Newly appointed Senator for Western Australia, Pat Dodson, in his first week on the job, has raised the thorny political question of treaty.
'We know treaty is a big discussion in the community, we know constitutional recognition is a big discussion in the community,' Senator Dodson said. 'They're not mutually exclusive matters.'
Senator Dodson has brought into the mainstream conversation a clear statement of the real debate for Aboriginal and Torres Strait Islander communities.
This political recognition is, I think, an important step for the movement that is gaining momentum — a movement that challenges both the paramountcy of constitutional recognition, and the binary of recognition vs treaty.
In 2013 I was at the Garma Festival when the Recognise team came to town following a nation-wide road show garnering support for the movement to recognise Aboriginal and Torres Strait Islander peoples in the Australian Constitution. In the evening bungkl (a community dance), the Recognise team entered the festival with locals and dignitaries alike.
The festival hosted panel discussions on the Recognise movement and its aims, alongside the Expert Panel into Constitutional Recognition explaining its own recommendations for reform. There was an air of excitement about the ideas presented, and a lot of support.
I myself, a white lawyer (not expert in matters of the constitution), supported the Expert Panel recommendations as an appropriately ambitious constitutional reform agenda.
By the following year however, I was observing resistance to the idea of recognition — not just by mainstream commentators, but more importantly, by Indigenous Australians. It started with a conversation with a young Aboriginal man, a former student of mine, who was instead demanding treaty and who saw recognition as a trap.
"To promote this outcome will require well-meaning non-Indigenous Australians to think twice about signing up to slick campaigns."
From this point I became alert to voices outside mainstream media. As time passed, I became less certain about the form of constitutional recognition being promoted. Rejection of Recognise became more visible to me, an interested outsider in the debate. The calls for treaty that have reached 'mainstream' audiences have become stronger, culminating with Dodson's recent comments.
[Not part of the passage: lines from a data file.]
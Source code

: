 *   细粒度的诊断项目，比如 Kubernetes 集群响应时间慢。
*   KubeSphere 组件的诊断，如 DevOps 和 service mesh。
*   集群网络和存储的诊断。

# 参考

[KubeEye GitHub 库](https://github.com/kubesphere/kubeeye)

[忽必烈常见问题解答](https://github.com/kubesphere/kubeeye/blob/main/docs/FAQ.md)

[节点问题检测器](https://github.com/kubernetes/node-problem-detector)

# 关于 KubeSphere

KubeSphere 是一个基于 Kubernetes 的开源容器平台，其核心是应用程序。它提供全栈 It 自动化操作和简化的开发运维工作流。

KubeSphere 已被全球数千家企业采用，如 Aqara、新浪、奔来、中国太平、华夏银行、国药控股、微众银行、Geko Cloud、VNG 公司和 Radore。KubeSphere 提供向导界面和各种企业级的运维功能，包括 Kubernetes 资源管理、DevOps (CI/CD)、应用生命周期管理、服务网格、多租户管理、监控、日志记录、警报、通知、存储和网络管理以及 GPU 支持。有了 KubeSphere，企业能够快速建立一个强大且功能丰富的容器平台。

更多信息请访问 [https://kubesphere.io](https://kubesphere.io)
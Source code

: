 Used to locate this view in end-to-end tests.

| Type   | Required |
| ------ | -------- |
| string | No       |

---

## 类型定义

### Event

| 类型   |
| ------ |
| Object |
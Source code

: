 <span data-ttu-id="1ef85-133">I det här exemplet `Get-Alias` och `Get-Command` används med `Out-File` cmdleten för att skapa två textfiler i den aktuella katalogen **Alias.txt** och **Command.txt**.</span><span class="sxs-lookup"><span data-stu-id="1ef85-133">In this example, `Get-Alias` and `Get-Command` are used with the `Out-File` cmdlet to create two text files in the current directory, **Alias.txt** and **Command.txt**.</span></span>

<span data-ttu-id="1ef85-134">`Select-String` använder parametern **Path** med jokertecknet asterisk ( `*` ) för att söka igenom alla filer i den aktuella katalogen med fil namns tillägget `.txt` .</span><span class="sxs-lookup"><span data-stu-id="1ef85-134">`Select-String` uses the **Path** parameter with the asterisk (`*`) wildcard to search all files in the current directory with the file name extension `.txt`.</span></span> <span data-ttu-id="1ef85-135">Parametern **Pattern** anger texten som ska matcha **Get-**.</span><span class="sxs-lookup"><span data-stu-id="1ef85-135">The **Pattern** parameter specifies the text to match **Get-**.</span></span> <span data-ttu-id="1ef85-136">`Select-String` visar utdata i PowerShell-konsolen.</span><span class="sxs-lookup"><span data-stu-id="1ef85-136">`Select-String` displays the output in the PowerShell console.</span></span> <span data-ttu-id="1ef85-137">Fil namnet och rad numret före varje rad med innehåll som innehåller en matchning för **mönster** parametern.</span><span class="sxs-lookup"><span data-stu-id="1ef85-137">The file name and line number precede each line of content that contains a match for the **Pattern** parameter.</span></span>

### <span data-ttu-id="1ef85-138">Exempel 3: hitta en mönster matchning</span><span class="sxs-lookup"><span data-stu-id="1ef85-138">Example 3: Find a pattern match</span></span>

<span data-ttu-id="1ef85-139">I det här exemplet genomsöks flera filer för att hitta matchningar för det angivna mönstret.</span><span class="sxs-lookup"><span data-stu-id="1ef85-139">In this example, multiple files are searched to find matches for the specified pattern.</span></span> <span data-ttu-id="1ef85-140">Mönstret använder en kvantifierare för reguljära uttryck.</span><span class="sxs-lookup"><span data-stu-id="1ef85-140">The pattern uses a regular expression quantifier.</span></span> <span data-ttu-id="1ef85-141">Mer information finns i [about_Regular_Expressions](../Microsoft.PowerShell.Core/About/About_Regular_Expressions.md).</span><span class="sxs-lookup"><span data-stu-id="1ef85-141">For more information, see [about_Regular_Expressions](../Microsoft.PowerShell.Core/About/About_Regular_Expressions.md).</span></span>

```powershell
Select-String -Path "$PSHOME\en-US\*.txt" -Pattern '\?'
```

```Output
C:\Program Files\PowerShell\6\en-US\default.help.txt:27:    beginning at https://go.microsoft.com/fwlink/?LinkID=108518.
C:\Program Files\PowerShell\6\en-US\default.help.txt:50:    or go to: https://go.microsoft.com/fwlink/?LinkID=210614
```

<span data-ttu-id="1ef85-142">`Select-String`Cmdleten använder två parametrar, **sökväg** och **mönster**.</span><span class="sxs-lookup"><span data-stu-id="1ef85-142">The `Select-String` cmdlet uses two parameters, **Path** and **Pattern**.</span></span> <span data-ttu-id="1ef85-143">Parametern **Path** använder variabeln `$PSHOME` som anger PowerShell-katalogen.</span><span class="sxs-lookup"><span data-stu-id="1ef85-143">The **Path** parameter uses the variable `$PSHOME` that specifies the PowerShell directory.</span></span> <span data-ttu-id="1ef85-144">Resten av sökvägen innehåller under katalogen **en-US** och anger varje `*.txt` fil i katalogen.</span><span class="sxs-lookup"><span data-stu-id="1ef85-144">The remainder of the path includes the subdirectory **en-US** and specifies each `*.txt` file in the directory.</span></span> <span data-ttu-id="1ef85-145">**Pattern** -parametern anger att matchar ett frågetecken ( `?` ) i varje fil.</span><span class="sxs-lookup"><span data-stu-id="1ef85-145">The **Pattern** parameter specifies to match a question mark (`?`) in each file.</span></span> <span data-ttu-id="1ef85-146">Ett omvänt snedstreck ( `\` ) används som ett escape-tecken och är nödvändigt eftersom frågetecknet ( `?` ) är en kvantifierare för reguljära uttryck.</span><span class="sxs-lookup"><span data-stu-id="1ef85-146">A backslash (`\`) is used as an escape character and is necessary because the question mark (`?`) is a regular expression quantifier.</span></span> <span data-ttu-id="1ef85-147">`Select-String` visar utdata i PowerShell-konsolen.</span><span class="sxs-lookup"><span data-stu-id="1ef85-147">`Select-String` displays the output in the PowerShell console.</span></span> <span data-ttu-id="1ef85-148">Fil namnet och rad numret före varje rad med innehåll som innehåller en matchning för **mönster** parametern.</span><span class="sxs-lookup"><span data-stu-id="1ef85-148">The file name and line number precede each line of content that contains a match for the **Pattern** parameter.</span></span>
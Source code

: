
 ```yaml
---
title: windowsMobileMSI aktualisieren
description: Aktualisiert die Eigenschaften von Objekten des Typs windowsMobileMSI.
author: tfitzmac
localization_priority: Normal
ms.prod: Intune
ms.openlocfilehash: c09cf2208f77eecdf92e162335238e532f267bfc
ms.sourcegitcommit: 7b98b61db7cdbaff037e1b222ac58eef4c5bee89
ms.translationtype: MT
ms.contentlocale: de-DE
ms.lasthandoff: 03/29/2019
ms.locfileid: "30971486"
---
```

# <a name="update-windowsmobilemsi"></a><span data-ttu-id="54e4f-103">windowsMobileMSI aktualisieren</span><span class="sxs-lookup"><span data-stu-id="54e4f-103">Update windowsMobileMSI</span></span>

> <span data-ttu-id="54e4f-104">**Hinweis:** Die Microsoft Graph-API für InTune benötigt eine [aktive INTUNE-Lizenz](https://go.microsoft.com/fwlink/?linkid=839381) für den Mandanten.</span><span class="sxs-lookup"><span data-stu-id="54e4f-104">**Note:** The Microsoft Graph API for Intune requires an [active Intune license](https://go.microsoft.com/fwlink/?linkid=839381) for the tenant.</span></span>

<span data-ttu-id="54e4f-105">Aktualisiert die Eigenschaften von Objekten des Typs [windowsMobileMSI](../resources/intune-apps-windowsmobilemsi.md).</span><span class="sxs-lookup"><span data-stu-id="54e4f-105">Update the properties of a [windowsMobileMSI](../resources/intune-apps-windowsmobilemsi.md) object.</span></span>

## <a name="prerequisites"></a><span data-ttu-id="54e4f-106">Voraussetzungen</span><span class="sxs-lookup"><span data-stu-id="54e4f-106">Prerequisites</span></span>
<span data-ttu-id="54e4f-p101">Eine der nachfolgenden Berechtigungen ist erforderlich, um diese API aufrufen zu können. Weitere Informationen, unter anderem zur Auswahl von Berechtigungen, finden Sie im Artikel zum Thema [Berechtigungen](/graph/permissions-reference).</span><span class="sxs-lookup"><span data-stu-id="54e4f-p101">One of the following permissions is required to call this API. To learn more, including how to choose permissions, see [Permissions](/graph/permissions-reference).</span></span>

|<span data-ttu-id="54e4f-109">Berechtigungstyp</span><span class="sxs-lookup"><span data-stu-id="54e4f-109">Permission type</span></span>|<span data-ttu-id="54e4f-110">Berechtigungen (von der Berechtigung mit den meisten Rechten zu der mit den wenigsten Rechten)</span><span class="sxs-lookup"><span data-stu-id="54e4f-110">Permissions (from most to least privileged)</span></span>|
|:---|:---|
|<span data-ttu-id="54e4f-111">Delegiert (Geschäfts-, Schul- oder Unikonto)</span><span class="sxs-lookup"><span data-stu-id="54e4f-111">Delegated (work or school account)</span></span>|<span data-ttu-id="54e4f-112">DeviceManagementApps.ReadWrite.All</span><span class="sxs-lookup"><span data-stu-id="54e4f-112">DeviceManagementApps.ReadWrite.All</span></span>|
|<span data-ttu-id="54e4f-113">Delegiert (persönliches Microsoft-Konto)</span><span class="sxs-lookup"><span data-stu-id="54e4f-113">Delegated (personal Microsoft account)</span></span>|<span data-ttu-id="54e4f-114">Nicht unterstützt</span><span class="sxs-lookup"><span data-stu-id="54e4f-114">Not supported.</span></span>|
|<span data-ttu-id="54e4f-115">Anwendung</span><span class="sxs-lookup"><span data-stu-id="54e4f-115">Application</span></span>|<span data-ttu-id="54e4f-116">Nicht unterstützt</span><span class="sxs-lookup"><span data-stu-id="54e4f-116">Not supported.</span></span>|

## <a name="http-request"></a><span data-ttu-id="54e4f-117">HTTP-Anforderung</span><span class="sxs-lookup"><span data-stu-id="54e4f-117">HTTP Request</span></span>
It is easy for me to rationalise both questions — of 'treaty' and of 'recognition', which I prefer to call constitutional reform — as legal problems. I see treaty as necessary to resolve the gap of legitimacy in the existing sovereign structure. Aboriginal and Torres Strait Islander nations have never ceded sovereignty, and the nation we call Australia has been constructed over the top of existing nations. But depending on the terms of any treaty (or rather, treaties), the Commonwealth would still require the powers to enact the laws that would carry it out.
Constitutional reform is therefore desirable to ensure adequate power for the making of laws that will advance Aboriginal and Torres Strait Islander Australians, and concomitantly to entrench their human rights protections that have consistently been (and remain) at risk through the exercise of government power. That is, the Commonwealth Parliament must pay heed to the human rights of Indigenous Australians while making laws.
The rationale for such reform is the appropriate inclusion of Indigenous Australians within the governance framework of the Commonwealth at least partly because of the exclusion of Indigenous Australians for so long.
In short, I see the need for both treaty and constitutional reform, which support each other in promoting justice for Aboriginal and Torres Strait Islander Australians. But the limitations of my understanding are both that I am a lawyer, and that I am not an Indigenous Australian. As a question of political strategy and identity, I need to heed the diverse voices of Indigenous Australia in understanding what is truly at stake.
Outside the framework of law however, the questions of recognition and treaty bear so much more weight for Aboriginal and Torres Strait Islander Australians who have borne the brunt of unjust law for over two centuries, than for non-Indigenous Australians. Acknowledging this injustice demands that significant, meaningful, sustainable reform must occur through a lens of self-determination and ultimately, just settlement with Aboriginal and Torres Strait Islander nations.
To promote this outcome will require well-meaning non-Indigenous Australians to think twice about signing up to slick campaigns, instead listening to the diverse voices in Indigenous communities nation wide — and calling on our politicians to do the same.
Kate Galloway is a legal academic with an interest in social justice.